Last modified: April 11, 2011

Applies to: Office 2010 | Open XML | Visual Studio Tools for Microsoft Office | Word 2007 | Word 2010

Published: March 2010

Provided by: Eric White, Microsoft Corporation

Developers sometimes use word-processing documents as data sources to enable interesting collaboration applications. For example, a software system can send a carefully configured document by e-mail to multiple users. Each user then reads and fills out the document, perhaps by typing text into content controls, or by inserting rows into a table. Parts of the document that should not be edited by the user can be locked. This prevents confusion for the user, providing a more reliable collaboration system. The user then sends the document back, and the software system extracts the relevant information from the document.

When you use a document as a data source, you typically extract data such as integers, floating point numbers, or strings. A variation on this approach is using a word-processing document as a content source. In this case, you extract content such as formatted paragraphs, formatted runs of text, and formatted tables. Developers may want to extract interesting content from multiple locations in a source document, and construct a new document or documents consisting of those sources. As an example, inspectors may visit several construction sites, and after each visit write a site report. These reports may have relevant information such as narrative descriptions of progress, and factual details such as number of linear feet of conduit that was installed, or cubic yards of concrete poured. Before each document is submitted to a software system, appropriate content in each document is marked so that it can be extracted in a reliable manner.

The easiest way to write such a system is to use content controls to contain the data or content that you want to pull from the document. You can use the Open XML SDK for Microsoft Office to extract the data, or you can write a managed add-in to access the data.

If you must have users supply tabular information, you can let them complete a table, and then retrieve the data from the table. One approach is to enclose the table with a content control. This enables you to determine the table without using a simplistic approach of finding the table to extract from by taking the first, second, or nth table in the document.

A general and more robust approach to extracting data from a document is to transform the WordprocessingML document into a simpler form and then extract the data from the transformed XML. This is especially true when extracting data from a WordprocessingML table. This is one purpose for converting Open XML WordprocesslingML Documents to HTML. For more information, see Conversion of an Open XML WordprocessingML Document to Html. If you first convert to HTML by using the HtmlConverter class, you can then easily extract data from the tables in the HTML, knowing that issues such as tracked changes and split runs are addressed.

Summary of Resources



Working with Content Controls

Provides an introduction to content controls.

How To: Add Content Controls to Word Documents

Shows how to create document-level and application-level projects that add content controls at design time or run time.
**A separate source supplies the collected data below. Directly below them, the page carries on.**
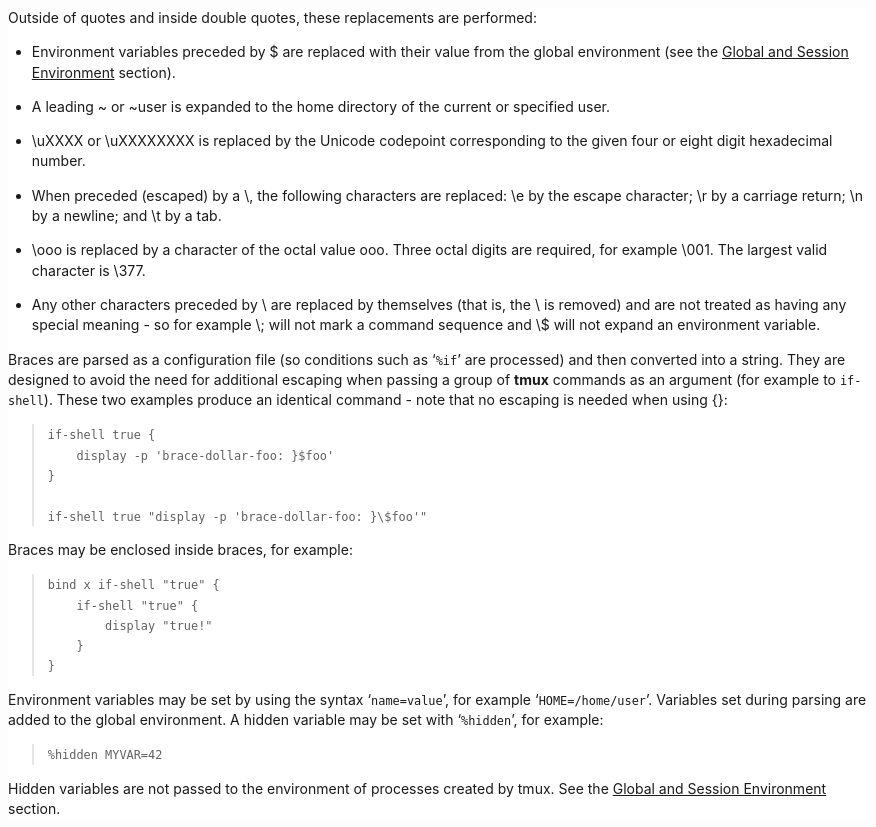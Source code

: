 Outside of quotes and inside double quotes, these replacements are performed:

+   Environment variables preceded by $ are replaced with their value from the global environment (see the [Global and Session Environment](https://www.mankier.com/1/tmux#Global_and_Session_Environment) section).
    
+   A leading ~ or ~user is expanded to the home directory of the current or specified user.
    
+   \\uXXXX or \\uXXXXXXXX is replaced by the Unicode codepoint corresponding to the given four or eight digit hexadecimal number.
    
+   When preceded (escaped) by a \\, the following characters are replaced: \\e by the escape character; \\r by a carriage return; \\n by a newline; and \\t by a tab.
    
+   \\ooo is replaced by a character of the octal value ooo. Three octal digits are required, for example \\001. The largest valid character is \\377.
    
+   Any other characters preceded by \\ are replaced by themselves (that is, the \\ is removed) and are not treated as having any special meaning - so for example \\; will not mark a command sequence and \\$ will not expand an environment variable.
    

Braces are parsed as a configuration file (so conditions such as ‘`%if`’ are processed) and then converted into a string. They are designed to avoid the need for additional escaping when passing a group of **tmux** commands as an argument (for example to `if-shell`). These two examples produce an identical command - note that no escaping is needed when using {}:

> ```
> if-shell true {
>     display -p 'brace-dollar-foo: }$foo'
> }
> 
> if-shell true "display -p 'brace-dollar-foo: }\$foo'"
> 
> ```

Braces may be enclosed inside braces, for example:

> ```
> bind x if-shell "true" {
>     if-shell "true" {
>         display "true!"
>     }
> }
> 
> ```

Environment variables may be set by using the syntax ‘`name=value`’, for example ‘`HOME=/home/user`’. Variables set during parsing are added to the global environment. A hidden variable may be set with ‘`%hidden`’, for example:

> ```
> %hidden MYVAR=42
> 
> ```

Hidden variables are not passed to the environment of processes created by tmux. See the [Global and Session Environment](https://www.mankier.com/1/tmux#Global_and_Session_Environment) section.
Building Word 2007 Document Templates Using Content Controls

Shows how to write managed add-in code that accesses content controls.

Associating Data with Content Controls

Provides guidance and an example that shows how to associate arbitrary amounts of data with each content control in a document.

"How do I" articles on MSDN

Contains several topics about content controls and binding to content controls in various scenarios.

Visual "How to" articles (with accompanying video) for Word 2007

Contains several topics with accompanying videos that show how to implement various scenarios that require programming.

Converting Open XML WordprocessingML to Html

Blog post series that explains issues that you can encounter when you transform Open XML WordprocessingML documents to another format, such as HTML.

Transforming WordprocessingML to Simpler XML for Easier Processing

Shows one approach of transforming Open XML word-processing documents into simpler forms. You can then write your own application to do any necessary querying or additional processing of the transformed documents.

Using Nested Content Controls for Data and Content Extraction from Open XML WordprocessingML Documents

Shows how to nest content controls, which enables more complex semantic structure in WordprocessingML documents. Shows how to use Design Mode, which provides a more convenient user interface for content controls.